Upper-level seminars are open to juniors and seniors who have completed four courses in anthropology. In some instances this requirement will be reduced for non-majors otherwise qualified. Please note also specific course prerequisites for some seminars. Enrollment Limit: 10 per seminar.

408. Seminar on Current Issues in Anthropology: 3 hours
This seminar for advanced majors will explore postmodernism and its impact on anthropology over the last two decades. The class will examine the assumptions underlying the postmodernist perspective, the relationship of postmodernism to empirical and scientific anthropology, the nature of research and writing produced in a postmodernist framework, and how conceptions of ethnography and the role of the anthropologist have changed. Related issues concerning ethics and theory vs. practice will also be considered. Consent of instructor required. Enrollment Limit: 10.
Sem 2 ANTH-408-01 Th 1:00-2:45 Mr. Glazier

415. Internships in Teaching 1-2 hours
Qualified seniors who wish to assist in the teaching of specific courses may, upon consent of the instructor, achieve one or two credits for their work in such courses. Assistance with laboratory sessions, data analysis, and the research concerns of students in the class compose the major activities of the teaching internships. Sections will be offered by Staff, Mr. Glazier and Ms. Grimm. Consent of instructor required.
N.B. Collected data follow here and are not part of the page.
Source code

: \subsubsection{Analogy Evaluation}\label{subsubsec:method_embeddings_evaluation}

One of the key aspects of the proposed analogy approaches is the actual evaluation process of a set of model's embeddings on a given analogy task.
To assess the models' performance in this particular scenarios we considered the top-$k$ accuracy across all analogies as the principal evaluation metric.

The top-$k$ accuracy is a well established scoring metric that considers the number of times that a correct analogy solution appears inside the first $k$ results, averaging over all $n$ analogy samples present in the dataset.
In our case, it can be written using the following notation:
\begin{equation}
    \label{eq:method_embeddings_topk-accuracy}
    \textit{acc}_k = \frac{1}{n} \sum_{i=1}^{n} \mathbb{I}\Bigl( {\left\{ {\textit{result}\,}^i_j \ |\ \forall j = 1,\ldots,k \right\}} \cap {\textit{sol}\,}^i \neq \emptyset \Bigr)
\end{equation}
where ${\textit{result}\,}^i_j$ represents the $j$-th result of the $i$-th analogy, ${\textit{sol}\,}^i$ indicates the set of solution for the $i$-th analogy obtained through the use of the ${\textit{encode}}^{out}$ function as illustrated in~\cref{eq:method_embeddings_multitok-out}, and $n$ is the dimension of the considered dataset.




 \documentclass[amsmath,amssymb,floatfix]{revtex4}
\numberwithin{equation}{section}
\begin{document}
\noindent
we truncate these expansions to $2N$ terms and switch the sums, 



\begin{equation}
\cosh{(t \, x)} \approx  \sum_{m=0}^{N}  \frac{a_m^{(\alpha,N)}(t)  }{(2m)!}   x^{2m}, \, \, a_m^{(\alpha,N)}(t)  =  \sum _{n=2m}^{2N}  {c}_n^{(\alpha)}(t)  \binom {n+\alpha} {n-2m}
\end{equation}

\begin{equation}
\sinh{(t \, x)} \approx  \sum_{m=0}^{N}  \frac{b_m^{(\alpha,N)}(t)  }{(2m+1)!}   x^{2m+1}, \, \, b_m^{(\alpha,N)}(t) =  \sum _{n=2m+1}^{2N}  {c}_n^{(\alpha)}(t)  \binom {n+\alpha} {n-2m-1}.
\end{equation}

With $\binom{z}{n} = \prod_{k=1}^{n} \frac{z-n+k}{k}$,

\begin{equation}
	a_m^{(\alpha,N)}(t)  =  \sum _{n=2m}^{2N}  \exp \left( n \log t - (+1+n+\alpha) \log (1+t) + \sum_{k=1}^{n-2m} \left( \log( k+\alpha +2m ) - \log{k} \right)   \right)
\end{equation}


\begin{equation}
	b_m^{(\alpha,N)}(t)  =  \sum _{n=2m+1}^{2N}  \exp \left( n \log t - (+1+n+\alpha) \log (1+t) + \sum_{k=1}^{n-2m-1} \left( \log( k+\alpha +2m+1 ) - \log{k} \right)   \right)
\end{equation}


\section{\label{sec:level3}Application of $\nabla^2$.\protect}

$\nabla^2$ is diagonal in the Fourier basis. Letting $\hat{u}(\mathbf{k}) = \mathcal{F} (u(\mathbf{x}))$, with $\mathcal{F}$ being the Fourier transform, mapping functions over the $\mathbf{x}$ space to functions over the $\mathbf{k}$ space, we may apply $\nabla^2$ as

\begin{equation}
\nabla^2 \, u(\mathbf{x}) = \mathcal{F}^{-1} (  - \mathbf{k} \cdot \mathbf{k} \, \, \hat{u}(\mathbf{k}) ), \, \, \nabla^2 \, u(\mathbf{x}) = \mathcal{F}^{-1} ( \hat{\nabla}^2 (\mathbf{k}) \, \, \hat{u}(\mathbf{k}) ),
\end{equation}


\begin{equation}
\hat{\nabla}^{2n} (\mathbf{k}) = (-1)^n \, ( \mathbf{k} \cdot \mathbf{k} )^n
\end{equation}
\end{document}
445. Seminar on Topics in the Anthropology of Religion 3 hours
Next offered 2002-2003.

450. Seminar on Gender in Cross-Cultural Perspective 3 hours
This course explores cross-cultural constructs (ideologies) of female, make, and "alternative" genders as a foundation for understanding gender roles in different (mostly non-western) societies represented in the ethnographic literature. A major question that the course seeks to answer is "What are the linkages between gender at the cultural and behavioral levels?" The course perspective centers on notions that 1) status and power are variable, and 2) there is a necessary complementarily and correlation of gender in different cultural domains. Prerequisite: Anthropology 101 and one additional course in anthropology, or consent of instructor. Enrollment Limit: 10
Sem 2 ANTH-450-01 Tu 1:00-2:45 Staff

463. Seminar in Archeology: Gender and Archeology 3 hours
Next offered 2002-2003.

475. Seminar in Anthropology and Multiculturalism 3 hours
Next offered 2002-2003.

490. Junior Year Honors 2-3 hours
Sections will be offered by Mr. Glazier, Staff and Ms. Grimm. Prerequisites: Open only to second semester junior majors. Consent of instructor required.

491. Senior Year Honors 2-6 hours
Sections will be offered by Mr. Glazier, Staff and Ms. Grimm. Consent of instructor required.

995. Private Reading 1-3 hours
Sections will be offered by Mr. Glazier, Staff and Ms. Grimm. Consent of instructor required.